Stored data:
━━━━

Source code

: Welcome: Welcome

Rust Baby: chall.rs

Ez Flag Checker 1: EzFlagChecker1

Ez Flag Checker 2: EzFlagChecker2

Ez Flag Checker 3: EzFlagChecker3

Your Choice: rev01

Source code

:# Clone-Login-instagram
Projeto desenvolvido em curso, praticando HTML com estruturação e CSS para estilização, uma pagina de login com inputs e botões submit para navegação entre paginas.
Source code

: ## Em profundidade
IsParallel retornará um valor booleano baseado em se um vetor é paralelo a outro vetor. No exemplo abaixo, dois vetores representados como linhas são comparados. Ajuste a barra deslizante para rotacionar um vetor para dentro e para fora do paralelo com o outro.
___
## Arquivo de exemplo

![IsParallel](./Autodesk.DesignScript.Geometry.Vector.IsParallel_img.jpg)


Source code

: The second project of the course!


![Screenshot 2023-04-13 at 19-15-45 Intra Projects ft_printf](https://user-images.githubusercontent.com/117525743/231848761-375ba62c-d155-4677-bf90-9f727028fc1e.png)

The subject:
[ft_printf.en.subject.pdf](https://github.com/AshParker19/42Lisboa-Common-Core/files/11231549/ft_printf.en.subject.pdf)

━━━━

Search the entries above for "IsParallel". Show every line that has it.

ANSWER SECTION:
IsParallel retornará um valor booleano baseado em se um vetor é paralelo a outro vetor. No exemplo abaixo, dois vetores representados como linhas são comparados. Ajuste a barra deslizante para rotacionar um vetor para dentro e para fora do paralelo com o outro.
![IsParallel](./Autodesk.DesignScript.Geometry.Vector.IsParallel_img.jpg)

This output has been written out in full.